- [Assignment]: Using the data that follows, state the number of lines holding the word "recognition", and give no other output.

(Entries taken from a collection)
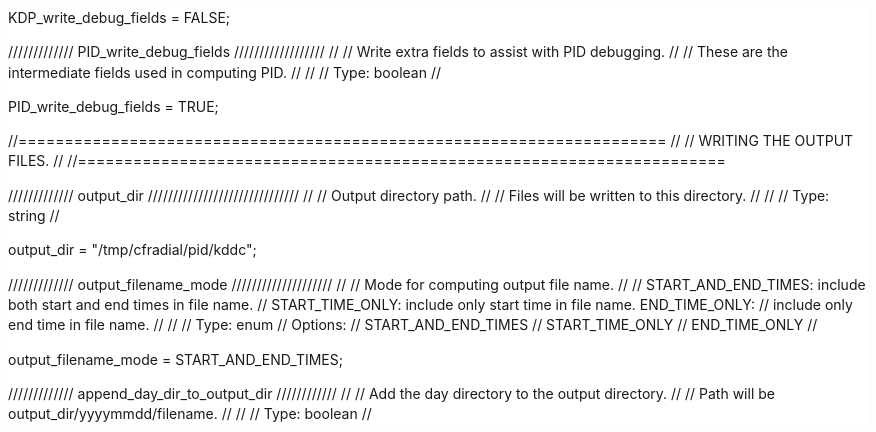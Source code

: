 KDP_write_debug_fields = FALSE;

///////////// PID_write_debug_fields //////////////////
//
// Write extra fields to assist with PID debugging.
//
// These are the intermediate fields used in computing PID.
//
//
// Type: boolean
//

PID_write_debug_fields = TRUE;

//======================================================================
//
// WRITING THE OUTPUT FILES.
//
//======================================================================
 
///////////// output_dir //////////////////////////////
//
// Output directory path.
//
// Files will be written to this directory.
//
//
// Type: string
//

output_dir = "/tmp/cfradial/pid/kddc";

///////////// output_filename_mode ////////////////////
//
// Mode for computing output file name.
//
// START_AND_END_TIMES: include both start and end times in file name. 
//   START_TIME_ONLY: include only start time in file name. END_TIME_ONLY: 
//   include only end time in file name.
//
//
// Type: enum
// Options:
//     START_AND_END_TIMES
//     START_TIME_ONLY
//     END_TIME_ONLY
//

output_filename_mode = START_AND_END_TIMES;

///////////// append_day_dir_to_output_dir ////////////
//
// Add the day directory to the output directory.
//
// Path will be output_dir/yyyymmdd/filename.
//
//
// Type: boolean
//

* * *

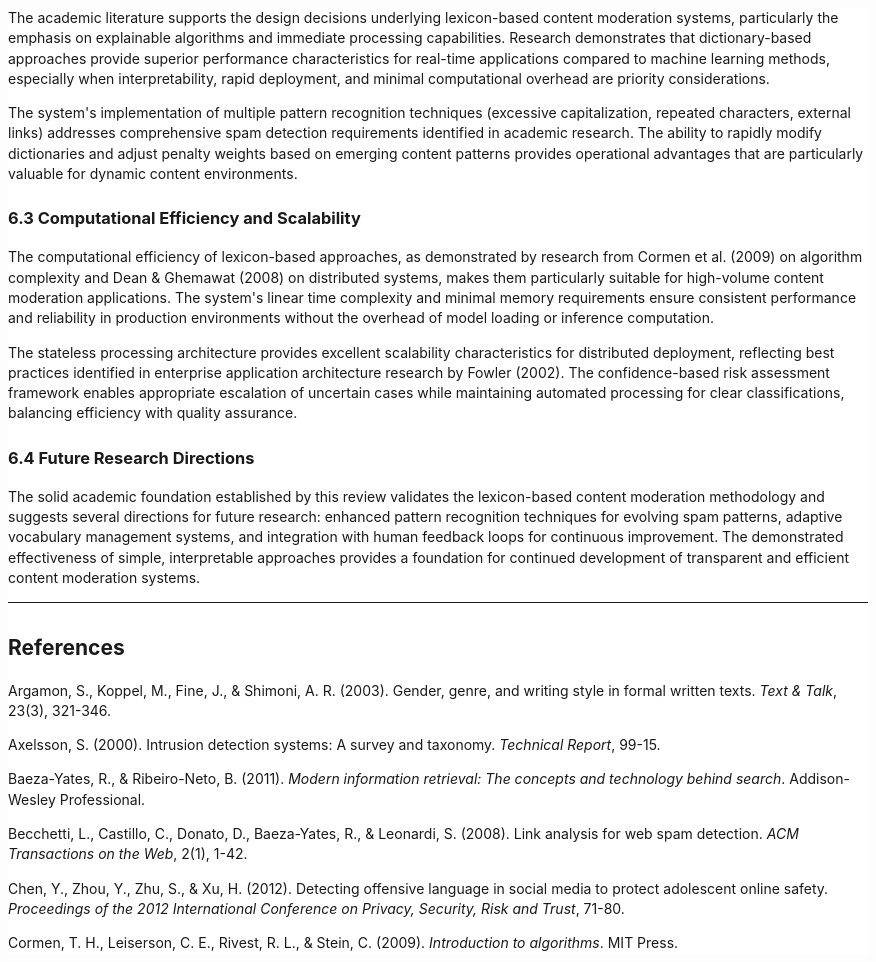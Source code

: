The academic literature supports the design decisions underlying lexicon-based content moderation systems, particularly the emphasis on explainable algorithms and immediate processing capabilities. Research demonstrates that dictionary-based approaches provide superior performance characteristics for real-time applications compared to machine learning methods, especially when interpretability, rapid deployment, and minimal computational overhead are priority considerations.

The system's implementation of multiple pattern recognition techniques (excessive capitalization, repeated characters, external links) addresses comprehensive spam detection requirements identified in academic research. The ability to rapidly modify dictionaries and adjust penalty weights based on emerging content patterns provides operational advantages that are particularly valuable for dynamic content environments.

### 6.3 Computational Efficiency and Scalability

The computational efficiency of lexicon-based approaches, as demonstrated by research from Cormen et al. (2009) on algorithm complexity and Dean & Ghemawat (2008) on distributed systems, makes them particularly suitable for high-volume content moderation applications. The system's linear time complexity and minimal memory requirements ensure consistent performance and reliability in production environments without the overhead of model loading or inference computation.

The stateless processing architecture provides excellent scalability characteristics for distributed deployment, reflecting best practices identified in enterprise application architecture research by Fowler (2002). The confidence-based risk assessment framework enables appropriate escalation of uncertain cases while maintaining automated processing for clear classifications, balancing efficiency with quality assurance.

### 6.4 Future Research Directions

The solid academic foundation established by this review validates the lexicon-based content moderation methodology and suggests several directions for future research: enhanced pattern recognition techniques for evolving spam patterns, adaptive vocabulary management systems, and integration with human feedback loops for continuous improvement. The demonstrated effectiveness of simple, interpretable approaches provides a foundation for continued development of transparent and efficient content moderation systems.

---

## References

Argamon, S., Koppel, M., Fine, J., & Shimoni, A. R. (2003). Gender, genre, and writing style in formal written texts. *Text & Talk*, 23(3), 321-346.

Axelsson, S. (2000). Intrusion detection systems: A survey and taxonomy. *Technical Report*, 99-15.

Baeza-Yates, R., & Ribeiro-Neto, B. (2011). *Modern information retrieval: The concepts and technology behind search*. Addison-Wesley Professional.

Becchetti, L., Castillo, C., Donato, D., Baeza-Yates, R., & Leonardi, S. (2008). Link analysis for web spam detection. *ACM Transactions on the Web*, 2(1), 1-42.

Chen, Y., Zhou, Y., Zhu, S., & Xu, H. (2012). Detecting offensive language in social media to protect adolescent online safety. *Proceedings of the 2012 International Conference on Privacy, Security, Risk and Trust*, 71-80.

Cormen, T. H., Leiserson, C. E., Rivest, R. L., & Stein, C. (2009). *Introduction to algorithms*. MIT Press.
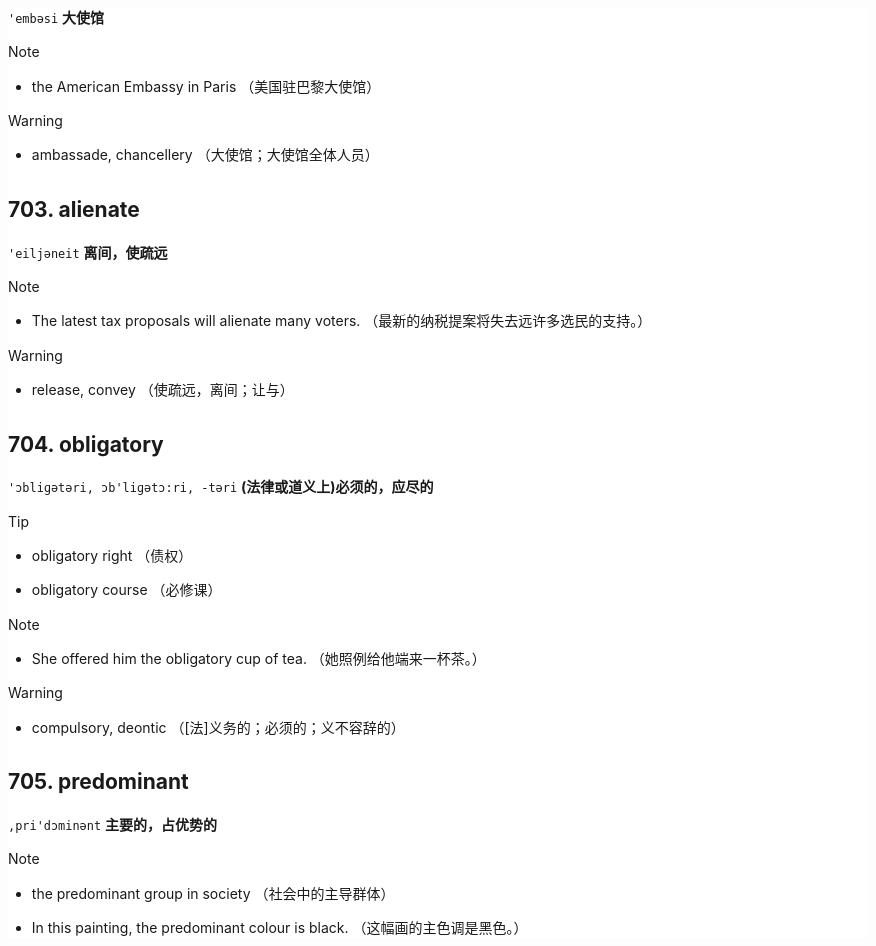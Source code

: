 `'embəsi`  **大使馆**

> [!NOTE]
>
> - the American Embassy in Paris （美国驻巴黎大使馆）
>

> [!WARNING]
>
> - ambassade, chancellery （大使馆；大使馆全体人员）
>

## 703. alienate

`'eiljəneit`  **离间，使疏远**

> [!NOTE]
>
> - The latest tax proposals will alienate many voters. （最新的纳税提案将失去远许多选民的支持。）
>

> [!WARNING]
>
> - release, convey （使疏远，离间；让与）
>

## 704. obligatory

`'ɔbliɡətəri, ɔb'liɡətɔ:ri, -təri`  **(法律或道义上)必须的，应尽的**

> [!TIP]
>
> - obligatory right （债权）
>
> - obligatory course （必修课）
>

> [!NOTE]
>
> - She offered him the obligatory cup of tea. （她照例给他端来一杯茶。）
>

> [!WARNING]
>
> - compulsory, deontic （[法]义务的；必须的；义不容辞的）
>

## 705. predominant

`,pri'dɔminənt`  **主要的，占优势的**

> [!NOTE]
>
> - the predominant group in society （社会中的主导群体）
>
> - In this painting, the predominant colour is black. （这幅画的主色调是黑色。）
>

==

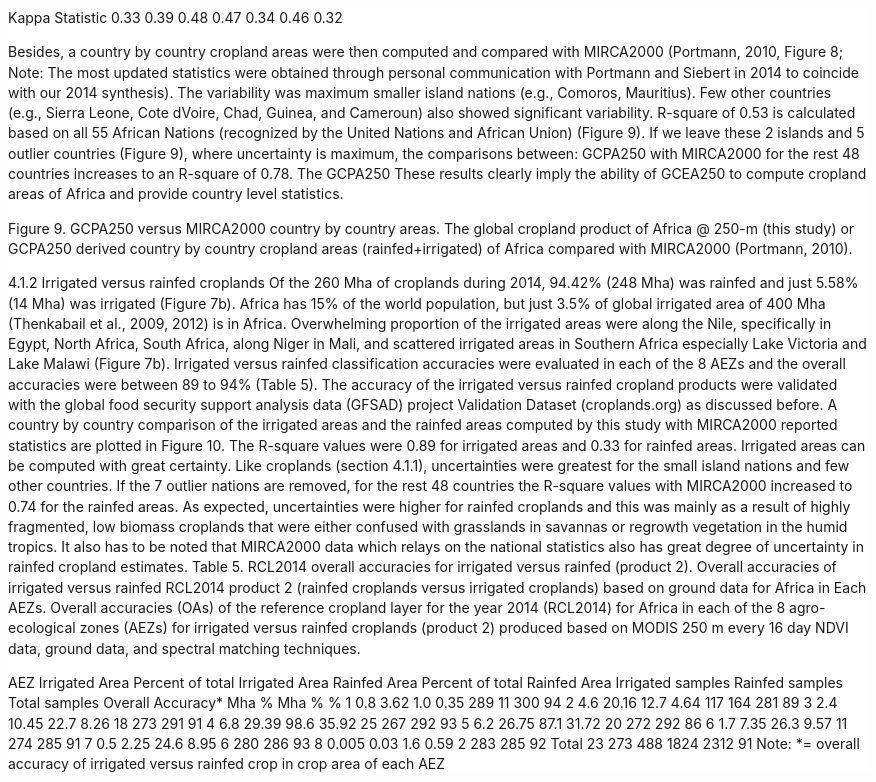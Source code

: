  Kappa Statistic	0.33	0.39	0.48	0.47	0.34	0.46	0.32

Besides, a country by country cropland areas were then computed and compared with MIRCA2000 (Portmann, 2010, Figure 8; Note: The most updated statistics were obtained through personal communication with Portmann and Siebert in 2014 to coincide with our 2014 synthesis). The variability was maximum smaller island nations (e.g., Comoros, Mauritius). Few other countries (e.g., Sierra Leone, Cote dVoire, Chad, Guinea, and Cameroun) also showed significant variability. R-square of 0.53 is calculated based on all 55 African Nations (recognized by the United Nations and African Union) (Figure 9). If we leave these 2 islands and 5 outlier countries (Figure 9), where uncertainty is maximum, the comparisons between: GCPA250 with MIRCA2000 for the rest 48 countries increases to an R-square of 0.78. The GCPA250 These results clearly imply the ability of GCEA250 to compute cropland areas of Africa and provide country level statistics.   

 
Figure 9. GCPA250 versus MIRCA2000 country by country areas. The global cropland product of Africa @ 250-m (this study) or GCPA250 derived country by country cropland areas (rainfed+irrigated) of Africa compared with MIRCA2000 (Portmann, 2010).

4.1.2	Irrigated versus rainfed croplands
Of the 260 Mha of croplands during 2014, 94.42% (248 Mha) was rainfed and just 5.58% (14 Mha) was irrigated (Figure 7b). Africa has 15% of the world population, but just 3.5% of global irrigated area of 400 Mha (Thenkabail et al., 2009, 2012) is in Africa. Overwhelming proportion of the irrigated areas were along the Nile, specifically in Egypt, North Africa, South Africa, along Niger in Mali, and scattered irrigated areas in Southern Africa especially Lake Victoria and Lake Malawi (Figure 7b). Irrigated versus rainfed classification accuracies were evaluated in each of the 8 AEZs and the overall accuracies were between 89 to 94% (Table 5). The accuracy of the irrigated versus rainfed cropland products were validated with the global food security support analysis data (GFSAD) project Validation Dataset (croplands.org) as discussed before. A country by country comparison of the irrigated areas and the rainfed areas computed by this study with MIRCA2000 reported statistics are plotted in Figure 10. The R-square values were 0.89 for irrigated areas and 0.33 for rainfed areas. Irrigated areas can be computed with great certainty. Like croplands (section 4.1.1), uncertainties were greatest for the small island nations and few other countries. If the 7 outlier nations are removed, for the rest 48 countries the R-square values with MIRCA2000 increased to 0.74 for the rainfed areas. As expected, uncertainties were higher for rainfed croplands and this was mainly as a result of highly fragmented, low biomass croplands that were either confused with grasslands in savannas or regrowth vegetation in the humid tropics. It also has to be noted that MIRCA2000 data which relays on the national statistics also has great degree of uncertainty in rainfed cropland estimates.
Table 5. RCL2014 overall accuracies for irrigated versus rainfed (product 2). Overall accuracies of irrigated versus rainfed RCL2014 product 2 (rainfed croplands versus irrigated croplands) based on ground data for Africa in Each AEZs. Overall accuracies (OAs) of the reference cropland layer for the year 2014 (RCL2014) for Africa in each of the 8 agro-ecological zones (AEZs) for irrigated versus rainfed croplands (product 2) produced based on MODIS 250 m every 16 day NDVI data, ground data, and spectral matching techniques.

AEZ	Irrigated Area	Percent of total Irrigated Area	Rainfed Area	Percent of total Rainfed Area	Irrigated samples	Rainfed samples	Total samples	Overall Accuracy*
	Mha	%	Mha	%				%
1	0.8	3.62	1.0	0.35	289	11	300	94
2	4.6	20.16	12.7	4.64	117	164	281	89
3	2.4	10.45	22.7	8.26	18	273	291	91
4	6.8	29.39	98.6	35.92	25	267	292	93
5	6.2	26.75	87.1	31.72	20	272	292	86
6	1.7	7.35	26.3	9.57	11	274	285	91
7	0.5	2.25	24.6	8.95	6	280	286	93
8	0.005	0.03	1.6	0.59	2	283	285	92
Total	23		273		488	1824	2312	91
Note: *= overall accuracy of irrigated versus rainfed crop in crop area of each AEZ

- [Exercise response]: 2